GADTs let you associate different type parameters for different data constructors of a type.

For example, imagine we represent simple language terms that can only be bool/int literals and And/Add operations between those:

data Expr = ExprInt Int
          | ExprBool Bool
          | ExprAnd Expr Expr
          | ExprAdd Expr Expr

This would let us do invalid things like:

ExprAnd (ExprInt 5) (ExprBool True)

Firstly and less importantly, GADTs let us write the same definition using a different notation:

data Expr where
  ExprInt  :: Int -> Expr
  ExprBool :: Bool -> Expr
  ExprAnd  :: Expr -> Expr -> Expr
  ExprAdd  :: Expr -> Expr -> Expr

The real point of this notation is that it is an opportunity to associate different constructors of Expr with different type constraints and type parameters: So you restrict the return value of the

data Expr  :: * -> * where
  ExprInt  :: Int -> Expr Int
  ExprBool :: Bool -> Expr Bool
  ExprAnd  :: Expr Bool -> Expr Bool -> Expr Bool
  ExprAdd  :: Expr Int -> Expr Int -> Expr Int

This rules out non-sensical terms like:

ExprAnd (ExprInt 5) (ExprBool True)

Additionally, GADTs let you add type-class constraints and forall’d variables to each of the constructors. For example, let’s say we want to represent a length-indexed list:

data LenList :: Nat -> * -> * where
  Nil :: LenList 0 a
  Cons :: a -> LenList n a -> LenList (1 + n) a

Note that not only do the 2 differing constructors have differing type params (0/1+n), they also have constraints linking the "n" from the "LenList" type index (aka type parameter) to the "n" of the given list.

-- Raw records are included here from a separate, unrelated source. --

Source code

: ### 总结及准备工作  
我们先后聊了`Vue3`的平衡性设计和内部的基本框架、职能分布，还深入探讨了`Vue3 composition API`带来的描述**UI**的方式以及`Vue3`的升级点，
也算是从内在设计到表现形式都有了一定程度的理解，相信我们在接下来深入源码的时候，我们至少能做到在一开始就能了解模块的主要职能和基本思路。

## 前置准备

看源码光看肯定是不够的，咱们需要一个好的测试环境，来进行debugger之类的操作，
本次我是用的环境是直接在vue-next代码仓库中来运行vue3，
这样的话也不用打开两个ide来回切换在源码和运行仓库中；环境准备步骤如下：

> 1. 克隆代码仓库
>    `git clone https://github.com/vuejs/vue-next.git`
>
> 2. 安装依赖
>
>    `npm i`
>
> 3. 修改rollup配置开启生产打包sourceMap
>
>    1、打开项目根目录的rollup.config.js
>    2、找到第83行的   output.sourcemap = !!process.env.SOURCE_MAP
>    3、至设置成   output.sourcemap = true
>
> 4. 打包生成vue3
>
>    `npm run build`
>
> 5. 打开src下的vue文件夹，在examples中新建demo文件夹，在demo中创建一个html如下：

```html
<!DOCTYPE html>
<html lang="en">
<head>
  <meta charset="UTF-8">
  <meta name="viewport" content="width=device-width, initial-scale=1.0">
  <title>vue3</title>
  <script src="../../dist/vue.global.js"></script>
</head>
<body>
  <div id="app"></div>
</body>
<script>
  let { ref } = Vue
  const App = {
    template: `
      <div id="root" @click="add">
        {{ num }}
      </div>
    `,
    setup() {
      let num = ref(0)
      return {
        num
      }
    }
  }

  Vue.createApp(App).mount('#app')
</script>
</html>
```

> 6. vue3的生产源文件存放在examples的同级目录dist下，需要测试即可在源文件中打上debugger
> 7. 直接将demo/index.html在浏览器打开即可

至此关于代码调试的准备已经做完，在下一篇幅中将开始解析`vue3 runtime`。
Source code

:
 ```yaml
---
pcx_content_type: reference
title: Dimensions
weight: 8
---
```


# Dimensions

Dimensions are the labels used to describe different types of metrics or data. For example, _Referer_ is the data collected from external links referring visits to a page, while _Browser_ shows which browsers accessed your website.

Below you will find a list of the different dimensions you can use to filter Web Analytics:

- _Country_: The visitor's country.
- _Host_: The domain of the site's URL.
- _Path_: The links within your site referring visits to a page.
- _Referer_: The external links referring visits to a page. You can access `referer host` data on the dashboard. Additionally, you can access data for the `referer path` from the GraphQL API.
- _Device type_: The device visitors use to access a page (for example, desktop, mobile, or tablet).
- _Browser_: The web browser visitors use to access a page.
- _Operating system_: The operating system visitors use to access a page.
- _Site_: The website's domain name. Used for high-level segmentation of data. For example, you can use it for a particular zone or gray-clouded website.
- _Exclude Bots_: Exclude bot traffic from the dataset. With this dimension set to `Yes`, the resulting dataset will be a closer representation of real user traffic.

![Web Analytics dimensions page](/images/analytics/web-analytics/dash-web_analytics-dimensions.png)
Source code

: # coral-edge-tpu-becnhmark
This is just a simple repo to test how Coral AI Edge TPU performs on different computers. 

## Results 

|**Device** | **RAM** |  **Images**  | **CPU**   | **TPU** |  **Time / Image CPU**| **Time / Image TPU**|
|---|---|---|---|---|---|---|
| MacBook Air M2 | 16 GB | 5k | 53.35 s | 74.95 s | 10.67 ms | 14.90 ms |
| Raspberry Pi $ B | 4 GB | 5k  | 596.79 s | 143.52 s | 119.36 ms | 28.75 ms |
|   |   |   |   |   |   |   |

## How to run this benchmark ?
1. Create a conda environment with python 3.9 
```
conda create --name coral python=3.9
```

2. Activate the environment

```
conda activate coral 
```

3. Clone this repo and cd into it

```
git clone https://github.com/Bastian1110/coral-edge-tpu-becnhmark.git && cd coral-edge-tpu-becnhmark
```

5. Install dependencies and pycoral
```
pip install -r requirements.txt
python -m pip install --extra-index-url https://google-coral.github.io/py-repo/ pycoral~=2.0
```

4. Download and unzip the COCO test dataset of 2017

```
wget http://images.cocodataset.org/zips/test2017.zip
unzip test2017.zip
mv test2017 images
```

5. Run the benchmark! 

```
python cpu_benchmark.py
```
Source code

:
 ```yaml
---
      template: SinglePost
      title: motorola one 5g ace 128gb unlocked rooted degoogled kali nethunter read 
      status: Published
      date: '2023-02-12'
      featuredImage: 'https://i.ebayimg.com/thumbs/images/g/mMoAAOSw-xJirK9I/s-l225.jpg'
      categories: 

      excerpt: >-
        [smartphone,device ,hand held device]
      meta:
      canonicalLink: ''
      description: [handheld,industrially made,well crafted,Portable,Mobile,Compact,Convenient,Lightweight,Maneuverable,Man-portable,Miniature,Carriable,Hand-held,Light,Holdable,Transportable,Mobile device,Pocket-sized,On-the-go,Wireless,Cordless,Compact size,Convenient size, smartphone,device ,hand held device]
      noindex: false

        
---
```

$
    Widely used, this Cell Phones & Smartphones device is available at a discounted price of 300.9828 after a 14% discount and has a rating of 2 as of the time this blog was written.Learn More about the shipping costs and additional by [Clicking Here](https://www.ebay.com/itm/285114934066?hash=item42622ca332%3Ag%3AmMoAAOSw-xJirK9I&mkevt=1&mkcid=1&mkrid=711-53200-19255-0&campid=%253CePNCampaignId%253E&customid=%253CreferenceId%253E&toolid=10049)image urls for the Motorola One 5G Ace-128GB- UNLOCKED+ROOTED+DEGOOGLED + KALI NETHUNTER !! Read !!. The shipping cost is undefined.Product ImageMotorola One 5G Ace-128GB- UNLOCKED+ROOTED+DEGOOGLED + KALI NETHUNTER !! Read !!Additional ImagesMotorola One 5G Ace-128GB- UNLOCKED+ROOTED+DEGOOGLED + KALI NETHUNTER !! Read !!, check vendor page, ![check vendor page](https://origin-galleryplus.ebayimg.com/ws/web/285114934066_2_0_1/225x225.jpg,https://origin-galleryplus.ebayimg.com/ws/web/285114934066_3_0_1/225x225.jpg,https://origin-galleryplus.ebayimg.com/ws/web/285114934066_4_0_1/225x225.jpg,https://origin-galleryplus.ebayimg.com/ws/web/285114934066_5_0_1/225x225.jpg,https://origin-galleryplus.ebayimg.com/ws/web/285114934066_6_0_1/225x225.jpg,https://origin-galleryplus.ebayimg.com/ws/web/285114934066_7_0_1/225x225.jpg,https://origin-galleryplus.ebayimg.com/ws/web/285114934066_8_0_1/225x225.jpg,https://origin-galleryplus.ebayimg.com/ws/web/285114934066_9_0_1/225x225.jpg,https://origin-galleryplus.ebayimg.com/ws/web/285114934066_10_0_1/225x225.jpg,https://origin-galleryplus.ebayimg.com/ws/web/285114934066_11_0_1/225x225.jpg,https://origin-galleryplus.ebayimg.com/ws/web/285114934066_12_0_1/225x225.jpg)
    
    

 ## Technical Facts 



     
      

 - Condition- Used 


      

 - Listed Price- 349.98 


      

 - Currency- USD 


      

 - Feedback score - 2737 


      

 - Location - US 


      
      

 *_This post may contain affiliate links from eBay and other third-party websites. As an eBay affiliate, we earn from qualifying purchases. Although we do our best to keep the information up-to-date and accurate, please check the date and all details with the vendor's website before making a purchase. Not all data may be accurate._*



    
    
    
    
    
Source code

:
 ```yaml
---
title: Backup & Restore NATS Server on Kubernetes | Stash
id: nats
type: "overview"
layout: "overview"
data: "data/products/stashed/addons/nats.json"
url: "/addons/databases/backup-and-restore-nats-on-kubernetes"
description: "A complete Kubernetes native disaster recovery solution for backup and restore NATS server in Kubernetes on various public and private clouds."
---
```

Another important facet of GADTs is that all this extra information is not just used to type-check value constructions as shown above. It also gives you back type information when you do case analysis. i.e:

case myLenList of
  Nil       -> ... -- ^ the type of myLenList in this case is inferred to (LenList 0 a)
  Cons x xs -> ... -- ^ the type of myLenList in this case is inferred to
                   (LenList (1 + n) a) and the type of xs is inferred to (LenList n a)

 f
To reiterate, the type of the term we're case analyzing is inferred differently according to runtime values (which constructor is chosen).

Lastly, by allowing interesting types and constraints on each constructor, GADTs implicitly allow existential quantification, and storing of type-class instances inside values.

For example, this existentially quantified (and mostly useless) type:

data SomeShowable = forall a. Show a => MkSomeShowable a

Can be represented with GADTs as:

data SomeShowable where
  MkSomeShowable :: Show a => a -> SomeShowable

Note the forall a. can be left implicit in the GADT version.

Interestingly, with GADTs, you can have existential quantification only in some of your constructors. You can have differing type-class instances stored inside different constructors. When you pattern-match your GADT constructor, the instance implicitly comes into scope.